La nana no pudo más que abrazarla, dejarla llorar y correr con ella sobre ese llanto espeso.

Las cosas cambiaron para Aura, tal como ella había marcado, seis meses antes, en el calendario junto a su cama. Se leía en el cuadrado que encierra el 8 de Abril la palabra sorpresa . Apenas legible, porque su letra más bien parecía un enredo de arañas.
Pero eso decía.

El 8 de Abril Julián se fue.

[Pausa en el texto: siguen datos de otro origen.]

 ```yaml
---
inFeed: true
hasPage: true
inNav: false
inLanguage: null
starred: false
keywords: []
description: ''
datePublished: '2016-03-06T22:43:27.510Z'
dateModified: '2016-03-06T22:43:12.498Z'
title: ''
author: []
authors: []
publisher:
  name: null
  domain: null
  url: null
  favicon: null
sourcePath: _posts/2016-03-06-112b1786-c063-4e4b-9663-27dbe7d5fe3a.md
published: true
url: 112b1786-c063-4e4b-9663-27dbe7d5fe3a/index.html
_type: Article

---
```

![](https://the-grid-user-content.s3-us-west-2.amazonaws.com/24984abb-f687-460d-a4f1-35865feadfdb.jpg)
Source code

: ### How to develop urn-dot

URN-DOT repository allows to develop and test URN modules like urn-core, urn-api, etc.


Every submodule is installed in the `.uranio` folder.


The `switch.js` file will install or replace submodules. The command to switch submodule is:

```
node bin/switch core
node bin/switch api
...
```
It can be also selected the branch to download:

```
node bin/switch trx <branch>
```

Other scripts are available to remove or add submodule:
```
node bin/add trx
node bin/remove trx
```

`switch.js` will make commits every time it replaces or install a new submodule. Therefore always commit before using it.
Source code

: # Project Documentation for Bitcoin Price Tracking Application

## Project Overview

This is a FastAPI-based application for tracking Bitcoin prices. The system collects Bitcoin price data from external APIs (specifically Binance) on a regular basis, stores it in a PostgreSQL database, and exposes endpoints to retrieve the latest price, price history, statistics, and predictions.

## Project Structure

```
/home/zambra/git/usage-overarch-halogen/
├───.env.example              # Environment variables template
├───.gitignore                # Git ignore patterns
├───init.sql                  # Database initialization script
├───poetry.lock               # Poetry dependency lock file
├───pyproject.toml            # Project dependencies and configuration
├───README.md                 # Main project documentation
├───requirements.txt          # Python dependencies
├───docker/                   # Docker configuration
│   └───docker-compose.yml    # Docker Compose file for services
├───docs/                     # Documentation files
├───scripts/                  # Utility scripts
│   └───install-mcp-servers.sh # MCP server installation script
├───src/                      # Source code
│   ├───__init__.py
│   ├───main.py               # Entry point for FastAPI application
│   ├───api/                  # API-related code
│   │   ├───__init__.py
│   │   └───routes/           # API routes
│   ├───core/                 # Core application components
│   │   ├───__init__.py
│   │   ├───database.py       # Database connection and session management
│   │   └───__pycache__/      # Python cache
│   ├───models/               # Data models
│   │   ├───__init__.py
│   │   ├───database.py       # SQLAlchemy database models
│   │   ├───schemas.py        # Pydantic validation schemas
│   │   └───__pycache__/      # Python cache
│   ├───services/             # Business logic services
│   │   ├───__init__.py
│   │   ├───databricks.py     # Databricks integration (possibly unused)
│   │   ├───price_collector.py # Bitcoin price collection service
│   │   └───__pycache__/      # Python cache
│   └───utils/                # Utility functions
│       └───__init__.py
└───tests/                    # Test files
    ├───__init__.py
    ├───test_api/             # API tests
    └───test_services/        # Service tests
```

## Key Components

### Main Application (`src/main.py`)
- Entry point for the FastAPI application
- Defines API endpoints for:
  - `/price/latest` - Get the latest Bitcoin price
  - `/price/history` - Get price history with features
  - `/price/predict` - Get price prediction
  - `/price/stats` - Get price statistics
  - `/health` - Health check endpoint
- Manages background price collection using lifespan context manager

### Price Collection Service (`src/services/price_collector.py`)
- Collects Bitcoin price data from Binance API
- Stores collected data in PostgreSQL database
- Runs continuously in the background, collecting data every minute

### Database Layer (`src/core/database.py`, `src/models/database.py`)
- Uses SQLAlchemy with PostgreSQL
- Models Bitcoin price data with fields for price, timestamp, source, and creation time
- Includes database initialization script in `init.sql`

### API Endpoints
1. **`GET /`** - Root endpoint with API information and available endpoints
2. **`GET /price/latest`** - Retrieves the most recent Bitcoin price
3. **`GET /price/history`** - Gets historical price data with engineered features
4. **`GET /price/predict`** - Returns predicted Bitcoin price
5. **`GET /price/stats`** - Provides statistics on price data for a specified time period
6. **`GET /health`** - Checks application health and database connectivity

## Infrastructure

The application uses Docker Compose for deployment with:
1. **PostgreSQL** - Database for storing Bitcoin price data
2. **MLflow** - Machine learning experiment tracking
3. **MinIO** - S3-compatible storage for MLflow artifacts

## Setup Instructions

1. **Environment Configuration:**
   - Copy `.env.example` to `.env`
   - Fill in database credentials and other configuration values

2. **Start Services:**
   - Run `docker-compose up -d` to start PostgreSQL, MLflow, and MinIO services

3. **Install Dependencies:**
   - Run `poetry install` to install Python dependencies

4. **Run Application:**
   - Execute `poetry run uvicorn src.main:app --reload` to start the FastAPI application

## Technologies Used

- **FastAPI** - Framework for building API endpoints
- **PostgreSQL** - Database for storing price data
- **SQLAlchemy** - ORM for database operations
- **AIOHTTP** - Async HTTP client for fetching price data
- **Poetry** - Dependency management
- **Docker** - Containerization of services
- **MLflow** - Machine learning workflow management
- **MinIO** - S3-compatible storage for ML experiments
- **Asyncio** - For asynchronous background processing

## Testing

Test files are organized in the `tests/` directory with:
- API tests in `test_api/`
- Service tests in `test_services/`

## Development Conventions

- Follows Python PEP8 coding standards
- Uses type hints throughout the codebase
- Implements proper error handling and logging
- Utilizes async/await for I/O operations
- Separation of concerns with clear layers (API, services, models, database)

Y se fue sumido de lluvia. La lluvia otra vez robando, deshilando su universo. El 9 de Abril tuvo por fin siete años y también, grietas por cada año cumplido. No salió de su cuarto, lo pasó mirando desde la ventana esa casa saturada de lluvia y muerte. Se tumbó en la cama con lo único que le quedaba: un dedo pulgar dentro de la boca y el otro atorado en los rizos.

Le quedaba algo más: la nana que suplicaba del otro lado de la puerta dejarla entrar y a quien ignoró en su firme decisión de no volver a querer a nadie. Dolía demasiado hacerlo.

Se vio en el espejo, ahora su cuello sostenía otra cabeza sobrepuesta a la suya, no, más bien en lugar de la suya: la de Julián en primer plano. De fondo, como si de una película se tratara, oía las propias carcajadas que le provocó su papá en el vientre tumbándola en la alfombra antes de meterse a bañar. Y recordó que lo apuró a entrar al baño porque ella tenía prisa, porque ella estaba ansiosa de festejar.

Y se sintió infeliz. Más infeliz que la infelicidad misma.

Cayó dormida en un sueño adolorido. Sus dedos de niña, en lo suyo. Boca y rizos.